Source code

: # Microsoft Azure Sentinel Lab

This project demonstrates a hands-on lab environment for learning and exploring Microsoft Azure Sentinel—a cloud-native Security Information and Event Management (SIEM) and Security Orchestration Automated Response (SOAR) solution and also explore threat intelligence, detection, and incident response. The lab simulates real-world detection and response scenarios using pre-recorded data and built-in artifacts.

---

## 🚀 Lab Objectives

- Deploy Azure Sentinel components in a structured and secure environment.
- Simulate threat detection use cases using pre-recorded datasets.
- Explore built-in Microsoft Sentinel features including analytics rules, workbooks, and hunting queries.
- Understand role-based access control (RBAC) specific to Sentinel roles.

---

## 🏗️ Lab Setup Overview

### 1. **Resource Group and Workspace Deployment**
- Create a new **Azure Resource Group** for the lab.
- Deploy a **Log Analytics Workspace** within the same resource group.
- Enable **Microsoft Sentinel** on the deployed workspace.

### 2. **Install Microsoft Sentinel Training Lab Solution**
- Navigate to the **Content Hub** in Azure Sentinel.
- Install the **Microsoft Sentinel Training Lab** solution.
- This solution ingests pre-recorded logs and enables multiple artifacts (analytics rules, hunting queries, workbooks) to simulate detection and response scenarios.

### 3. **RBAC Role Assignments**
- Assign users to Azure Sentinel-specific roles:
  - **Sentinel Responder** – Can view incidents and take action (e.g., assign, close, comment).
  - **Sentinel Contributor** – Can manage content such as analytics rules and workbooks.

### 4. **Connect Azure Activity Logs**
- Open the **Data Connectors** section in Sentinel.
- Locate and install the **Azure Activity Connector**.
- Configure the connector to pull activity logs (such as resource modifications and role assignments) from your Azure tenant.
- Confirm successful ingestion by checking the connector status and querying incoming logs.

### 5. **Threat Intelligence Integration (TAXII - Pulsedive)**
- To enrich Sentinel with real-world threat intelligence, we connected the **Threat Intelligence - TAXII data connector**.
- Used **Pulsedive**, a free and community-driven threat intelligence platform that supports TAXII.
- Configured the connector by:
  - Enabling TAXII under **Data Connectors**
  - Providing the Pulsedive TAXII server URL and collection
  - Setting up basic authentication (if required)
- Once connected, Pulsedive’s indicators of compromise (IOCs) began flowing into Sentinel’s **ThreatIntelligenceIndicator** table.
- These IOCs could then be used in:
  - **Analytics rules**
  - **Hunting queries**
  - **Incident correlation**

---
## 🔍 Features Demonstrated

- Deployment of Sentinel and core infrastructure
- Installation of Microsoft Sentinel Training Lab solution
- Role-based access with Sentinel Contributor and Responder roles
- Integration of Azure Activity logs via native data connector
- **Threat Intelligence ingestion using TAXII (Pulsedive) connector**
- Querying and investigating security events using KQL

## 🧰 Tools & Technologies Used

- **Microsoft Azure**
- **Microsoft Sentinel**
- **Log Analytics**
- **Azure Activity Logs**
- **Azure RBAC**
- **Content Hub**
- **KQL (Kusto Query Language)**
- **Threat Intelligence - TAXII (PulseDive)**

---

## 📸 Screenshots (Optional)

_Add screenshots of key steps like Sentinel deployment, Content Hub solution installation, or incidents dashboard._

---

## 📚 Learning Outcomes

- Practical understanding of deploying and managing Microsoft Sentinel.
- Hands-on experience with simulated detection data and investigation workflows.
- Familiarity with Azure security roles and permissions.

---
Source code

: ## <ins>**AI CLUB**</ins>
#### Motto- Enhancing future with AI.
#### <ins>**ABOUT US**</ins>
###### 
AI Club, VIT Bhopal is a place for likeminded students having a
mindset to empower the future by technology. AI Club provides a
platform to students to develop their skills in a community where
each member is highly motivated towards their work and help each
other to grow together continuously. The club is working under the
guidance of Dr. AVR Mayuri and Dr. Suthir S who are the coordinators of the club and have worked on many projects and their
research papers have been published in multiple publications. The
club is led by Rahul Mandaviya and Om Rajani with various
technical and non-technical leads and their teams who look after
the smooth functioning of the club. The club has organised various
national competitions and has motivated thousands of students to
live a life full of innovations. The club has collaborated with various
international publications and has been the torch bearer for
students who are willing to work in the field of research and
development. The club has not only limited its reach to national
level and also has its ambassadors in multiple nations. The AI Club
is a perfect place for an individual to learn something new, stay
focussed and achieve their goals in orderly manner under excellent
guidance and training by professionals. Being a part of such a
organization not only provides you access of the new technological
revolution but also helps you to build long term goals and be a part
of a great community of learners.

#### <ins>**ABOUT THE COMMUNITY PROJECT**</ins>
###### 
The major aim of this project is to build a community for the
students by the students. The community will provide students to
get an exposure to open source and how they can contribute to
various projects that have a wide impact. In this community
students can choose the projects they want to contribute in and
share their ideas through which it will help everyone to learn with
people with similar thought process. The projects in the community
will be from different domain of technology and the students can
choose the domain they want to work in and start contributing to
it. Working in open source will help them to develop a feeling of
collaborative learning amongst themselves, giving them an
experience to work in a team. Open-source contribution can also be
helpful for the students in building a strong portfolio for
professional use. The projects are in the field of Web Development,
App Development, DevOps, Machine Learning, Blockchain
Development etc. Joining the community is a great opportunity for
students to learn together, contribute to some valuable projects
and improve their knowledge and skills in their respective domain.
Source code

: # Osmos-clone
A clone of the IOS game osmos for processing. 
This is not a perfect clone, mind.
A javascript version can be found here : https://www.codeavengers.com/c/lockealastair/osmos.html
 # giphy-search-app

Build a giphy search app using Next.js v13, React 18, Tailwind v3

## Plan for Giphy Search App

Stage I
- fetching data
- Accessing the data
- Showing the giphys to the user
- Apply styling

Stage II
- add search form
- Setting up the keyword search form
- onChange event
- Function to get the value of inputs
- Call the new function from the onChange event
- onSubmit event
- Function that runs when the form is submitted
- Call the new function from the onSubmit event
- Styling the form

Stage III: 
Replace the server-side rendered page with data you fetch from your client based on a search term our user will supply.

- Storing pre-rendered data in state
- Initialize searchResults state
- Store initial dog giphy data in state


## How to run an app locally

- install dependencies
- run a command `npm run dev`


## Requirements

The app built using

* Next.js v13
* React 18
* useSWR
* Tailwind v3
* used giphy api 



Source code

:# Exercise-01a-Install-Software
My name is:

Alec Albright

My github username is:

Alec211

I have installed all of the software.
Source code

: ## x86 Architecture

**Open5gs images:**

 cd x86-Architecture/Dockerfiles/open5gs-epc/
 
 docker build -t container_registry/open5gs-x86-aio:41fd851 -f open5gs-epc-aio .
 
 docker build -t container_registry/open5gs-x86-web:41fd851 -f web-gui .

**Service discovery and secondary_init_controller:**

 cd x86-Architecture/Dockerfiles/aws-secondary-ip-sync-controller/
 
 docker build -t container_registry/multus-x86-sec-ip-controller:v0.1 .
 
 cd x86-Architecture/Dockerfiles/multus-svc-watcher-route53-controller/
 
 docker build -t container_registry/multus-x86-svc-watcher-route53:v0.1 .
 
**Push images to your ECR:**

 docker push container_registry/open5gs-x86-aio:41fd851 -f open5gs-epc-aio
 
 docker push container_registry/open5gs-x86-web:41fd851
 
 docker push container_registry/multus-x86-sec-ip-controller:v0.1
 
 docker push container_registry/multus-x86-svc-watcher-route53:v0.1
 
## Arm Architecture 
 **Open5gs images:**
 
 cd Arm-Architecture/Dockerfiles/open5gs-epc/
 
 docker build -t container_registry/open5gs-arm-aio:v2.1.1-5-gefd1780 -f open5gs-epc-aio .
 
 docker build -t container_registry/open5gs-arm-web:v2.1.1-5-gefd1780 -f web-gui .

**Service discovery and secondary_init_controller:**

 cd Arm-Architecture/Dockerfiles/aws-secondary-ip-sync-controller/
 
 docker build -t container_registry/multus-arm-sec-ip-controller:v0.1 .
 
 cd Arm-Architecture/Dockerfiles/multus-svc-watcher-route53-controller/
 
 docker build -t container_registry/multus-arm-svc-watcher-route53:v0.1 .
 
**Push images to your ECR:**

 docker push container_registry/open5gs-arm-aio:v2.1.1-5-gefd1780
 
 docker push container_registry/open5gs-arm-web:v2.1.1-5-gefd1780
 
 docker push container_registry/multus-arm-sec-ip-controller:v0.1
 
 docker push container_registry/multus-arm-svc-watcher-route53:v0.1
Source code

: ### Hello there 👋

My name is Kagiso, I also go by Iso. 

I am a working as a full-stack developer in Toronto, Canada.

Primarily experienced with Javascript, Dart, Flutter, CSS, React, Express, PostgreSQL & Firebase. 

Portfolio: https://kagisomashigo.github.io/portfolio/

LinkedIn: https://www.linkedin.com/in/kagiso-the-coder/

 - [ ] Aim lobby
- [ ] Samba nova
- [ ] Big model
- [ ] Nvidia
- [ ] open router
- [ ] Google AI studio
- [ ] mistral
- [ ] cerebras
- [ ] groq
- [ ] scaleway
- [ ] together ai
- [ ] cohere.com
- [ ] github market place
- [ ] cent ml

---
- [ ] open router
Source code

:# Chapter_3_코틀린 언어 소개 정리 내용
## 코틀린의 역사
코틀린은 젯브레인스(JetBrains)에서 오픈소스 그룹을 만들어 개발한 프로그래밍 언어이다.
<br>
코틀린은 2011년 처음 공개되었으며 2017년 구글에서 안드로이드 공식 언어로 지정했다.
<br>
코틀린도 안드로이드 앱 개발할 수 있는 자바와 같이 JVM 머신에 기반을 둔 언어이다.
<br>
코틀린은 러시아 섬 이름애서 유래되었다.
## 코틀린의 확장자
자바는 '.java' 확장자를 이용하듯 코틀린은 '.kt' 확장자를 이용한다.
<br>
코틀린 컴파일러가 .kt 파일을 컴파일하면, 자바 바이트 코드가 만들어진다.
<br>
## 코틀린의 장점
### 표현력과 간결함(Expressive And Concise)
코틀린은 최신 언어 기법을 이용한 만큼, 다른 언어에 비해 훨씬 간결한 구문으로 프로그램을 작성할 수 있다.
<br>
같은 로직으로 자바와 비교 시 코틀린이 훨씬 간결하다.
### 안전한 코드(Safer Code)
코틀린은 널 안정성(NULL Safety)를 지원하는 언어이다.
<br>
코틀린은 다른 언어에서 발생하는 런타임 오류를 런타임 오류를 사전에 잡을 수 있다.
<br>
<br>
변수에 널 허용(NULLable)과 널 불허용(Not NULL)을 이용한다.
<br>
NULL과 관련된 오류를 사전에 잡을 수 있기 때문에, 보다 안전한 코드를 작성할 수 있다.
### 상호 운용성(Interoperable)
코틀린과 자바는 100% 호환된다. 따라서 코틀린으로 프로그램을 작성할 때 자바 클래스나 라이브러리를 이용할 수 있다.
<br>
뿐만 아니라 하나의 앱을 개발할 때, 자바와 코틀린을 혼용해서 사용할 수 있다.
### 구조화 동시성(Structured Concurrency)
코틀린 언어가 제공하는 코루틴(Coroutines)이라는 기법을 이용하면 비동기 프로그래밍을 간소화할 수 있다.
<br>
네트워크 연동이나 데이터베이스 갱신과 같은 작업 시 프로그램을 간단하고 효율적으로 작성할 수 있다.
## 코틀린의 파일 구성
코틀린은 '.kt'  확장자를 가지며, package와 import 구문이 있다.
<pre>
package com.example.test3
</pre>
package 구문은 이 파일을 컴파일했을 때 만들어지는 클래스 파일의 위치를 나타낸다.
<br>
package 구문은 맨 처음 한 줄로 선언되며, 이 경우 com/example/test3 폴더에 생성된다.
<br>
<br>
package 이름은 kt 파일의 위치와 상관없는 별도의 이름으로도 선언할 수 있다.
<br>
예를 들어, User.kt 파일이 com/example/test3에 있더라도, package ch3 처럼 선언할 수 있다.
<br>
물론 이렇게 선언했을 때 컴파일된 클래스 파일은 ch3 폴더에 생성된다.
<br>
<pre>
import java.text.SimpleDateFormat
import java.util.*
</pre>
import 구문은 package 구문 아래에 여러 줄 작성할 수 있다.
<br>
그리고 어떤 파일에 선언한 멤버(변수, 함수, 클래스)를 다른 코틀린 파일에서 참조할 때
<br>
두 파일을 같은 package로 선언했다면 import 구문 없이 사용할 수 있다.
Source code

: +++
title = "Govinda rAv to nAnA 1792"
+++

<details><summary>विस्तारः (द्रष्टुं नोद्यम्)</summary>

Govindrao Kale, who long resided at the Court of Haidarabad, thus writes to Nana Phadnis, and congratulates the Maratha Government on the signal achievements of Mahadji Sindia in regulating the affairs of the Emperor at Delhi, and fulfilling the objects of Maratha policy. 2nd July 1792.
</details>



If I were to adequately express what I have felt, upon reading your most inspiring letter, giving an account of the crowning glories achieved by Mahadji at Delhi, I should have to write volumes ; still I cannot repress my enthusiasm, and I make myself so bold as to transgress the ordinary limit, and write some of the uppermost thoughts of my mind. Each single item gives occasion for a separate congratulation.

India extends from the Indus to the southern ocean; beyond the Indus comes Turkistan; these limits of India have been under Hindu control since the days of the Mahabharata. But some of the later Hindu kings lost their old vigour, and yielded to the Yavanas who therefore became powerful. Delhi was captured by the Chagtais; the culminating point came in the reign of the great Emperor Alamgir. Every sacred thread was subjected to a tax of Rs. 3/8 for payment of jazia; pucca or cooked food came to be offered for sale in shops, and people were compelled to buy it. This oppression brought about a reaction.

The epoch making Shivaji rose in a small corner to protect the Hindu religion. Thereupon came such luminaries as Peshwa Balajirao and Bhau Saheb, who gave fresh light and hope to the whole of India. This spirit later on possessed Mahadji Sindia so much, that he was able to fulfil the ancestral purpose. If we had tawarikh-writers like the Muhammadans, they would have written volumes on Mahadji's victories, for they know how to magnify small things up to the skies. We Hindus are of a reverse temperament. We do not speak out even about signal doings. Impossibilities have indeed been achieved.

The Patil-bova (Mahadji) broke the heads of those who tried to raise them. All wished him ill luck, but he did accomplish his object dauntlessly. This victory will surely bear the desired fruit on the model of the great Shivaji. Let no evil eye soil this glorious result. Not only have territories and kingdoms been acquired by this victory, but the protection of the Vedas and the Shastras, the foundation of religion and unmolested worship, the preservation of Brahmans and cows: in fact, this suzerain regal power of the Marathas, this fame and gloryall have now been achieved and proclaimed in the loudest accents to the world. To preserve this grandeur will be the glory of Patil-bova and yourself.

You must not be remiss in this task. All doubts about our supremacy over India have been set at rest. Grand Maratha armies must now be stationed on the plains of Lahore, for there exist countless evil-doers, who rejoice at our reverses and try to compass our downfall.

------------------------------------------------------------

Work item: Please go through the data and copy each line containing the word "various".

Result for this exercise:
club is led by Rahul Mandaviya and Om Rajani with various
the smooth functioning of the club. The club has organised various
live a life full of innovations. The club has collaborated with various
various projects that have a wide impact. In this community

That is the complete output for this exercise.